Background and education
Thrall received a BA from the University of California, Santa Barbara's College of Creative Studies and an M.A. in politics from Columbia University. A former member of the editorial staff of The New York Review of Books, he was hired at the International Crisis Group by Robert Malley. At the start of his tenure at the International Crisis Group, Thrall lived in Gaza. In 2011, he moved to Jerusalem.

Critical reception

The Only Language They Understand 
Thrall's critically acclaimed essay collection The Only Language They Understand: Forcing Compromise in Israel and Palestine (Metropolitan/Henry Holt, 2017; Picador, 2018) was hailed in The New York Times ("a brilliant job...smart and hard to dispute"), Foreign Affairs ("Thrall has consistently been one of the sharpest observers of the Israeli–Palestinian conflict"), Time ("Life is short, and writings about Israel and the Palestinians can be very, very long.

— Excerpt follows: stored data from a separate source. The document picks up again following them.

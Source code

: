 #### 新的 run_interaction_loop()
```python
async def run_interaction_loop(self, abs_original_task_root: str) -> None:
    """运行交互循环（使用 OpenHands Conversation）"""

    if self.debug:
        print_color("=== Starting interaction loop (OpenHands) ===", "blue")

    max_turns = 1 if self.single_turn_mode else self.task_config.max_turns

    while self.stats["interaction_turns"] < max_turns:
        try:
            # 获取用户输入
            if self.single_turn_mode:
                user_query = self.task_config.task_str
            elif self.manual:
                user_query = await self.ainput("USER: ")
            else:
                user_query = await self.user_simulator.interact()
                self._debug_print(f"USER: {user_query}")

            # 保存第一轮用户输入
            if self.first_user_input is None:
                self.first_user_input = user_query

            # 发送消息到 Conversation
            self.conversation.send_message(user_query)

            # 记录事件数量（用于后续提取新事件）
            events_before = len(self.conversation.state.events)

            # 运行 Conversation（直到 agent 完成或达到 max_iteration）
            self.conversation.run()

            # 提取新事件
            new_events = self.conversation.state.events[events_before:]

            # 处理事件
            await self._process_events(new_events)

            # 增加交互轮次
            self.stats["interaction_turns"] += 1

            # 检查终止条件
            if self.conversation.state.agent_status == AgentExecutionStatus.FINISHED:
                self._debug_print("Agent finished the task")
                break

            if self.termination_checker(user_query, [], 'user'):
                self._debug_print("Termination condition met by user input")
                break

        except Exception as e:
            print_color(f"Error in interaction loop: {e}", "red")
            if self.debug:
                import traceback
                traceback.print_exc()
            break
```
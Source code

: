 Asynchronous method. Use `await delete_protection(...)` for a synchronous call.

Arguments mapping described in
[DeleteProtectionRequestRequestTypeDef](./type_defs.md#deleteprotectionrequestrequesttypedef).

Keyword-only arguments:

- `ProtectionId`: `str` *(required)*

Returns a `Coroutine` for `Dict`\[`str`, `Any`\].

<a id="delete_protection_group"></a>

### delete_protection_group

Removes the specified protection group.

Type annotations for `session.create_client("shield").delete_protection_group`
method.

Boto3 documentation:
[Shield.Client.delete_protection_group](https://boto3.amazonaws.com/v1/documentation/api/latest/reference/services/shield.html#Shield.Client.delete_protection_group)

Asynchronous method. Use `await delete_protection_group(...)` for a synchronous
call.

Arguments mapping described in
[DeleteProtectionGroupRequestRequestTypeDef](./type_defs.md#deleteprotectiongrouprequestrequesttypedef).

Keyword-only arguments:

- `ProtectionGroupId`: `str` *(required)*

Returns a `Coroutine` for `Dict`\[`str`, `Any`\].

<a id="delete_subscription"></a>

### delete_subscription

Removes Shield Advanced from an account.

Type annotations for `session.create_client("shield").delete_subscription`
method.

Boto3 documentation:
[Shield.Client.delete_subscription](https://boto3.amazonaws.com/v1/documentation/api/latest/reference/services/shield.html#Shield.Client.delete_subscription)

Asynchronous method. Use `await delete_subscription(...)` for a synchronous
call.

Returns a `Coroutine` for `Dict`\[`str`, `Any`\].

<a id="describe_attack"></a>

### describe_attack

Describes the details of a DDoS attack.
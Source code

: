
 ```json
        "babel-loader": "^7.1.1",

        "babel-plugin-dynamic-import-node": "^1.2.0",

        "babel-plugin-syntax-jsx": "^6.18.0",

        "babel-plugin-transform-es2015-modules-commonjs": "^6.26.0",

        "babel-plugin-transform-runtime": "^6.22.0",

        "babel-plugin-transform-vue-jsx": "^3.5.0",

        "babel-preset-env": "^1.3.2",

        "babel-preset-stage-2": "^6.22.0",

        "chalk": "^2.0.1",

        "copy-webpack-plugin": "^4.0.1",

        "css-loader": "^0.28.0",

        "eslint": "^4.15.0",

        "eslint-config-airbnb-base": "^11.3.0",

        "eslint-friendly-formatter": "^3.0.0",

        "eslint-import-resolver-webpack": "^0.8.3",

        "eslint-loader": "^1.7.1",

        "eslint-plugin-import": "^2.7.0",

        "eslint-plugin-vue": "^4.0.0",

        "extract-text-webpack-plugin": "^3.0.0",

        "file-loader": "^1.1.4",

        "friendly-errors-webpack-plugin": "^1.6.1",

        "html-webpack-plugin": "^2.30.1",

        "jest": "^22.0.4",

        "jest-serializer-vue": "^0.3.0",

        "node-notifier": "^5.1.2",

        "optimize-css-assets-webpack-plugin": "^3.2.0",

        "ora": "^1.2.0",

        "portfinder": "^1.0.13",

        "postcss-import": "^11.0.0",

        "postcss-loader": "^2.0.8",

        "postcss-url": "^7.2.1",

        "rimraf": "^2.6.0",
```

So it's a good thing there's Nathan Thrall"), and The New York Review of Books ("By far the most cogent of the new books [on Israel–Palestine]"). The Jewish Book Council's Bob Goldfarb wrote that his book, The Only Language They Understand: Forcing Compromise in Israel and Palestine, "brings unparalleled clarity to the dynamics of Israeli-Palestinian relations, and is an essential guide to the history, personalities, and ideas behind the conflict." Mosaic selected the book as one of the best of the year, writing, "A knowledgeable and bold retelling of the Israel-Palestinian conflict that forces readers to take a serious and fresh look at their assumptions. Throughout its counterintuitive retelling of this history, it offers an unusually provocative and sometimes startling contribution to the genre." On the publisher's website, Mark Danner described the book as "brilliant," writing, "Eloquent, fact-rich, full of vivid characters, and relentlessly contemporary in its narrative, The Only Language They Understand is a withering indictment of conventional wisdom―and a necessary, essential book."

Trump's Middle East Plan 
The day after President Donald Trump released the Trump peace plan, "Peace to Prosperity: A Vision to Improve the Lives of the Palestinian and Israeli People," Thrall published a critique of it in The New York Times, "Trump's Middle East Peace Plan Exposes the Ugly Truth: This isn't a break with the status quo. It's the natural culmination of decades of American policy." Trump's Special Envoy for International Negotiations, Jason Greenblatt, criticized Thrall's op-ed: "A 1-sided, distorted analysis. The ideas are dangerous to an important ally, based on an approach that has driven Palestinians (who deserve a better future) into a ditch. Time to embrace reality, seek a brighter future & stop being an arm-chair critic." Thrall replied: "Refreshing to see that only days after releasing the Trump plan, one of its chief architects, @GreenblattJD, has come around to opposing approaches that are 1-sided, distorted, dangerous to US allies, & designed to drive Palestinians (who deserve better) into a ditch."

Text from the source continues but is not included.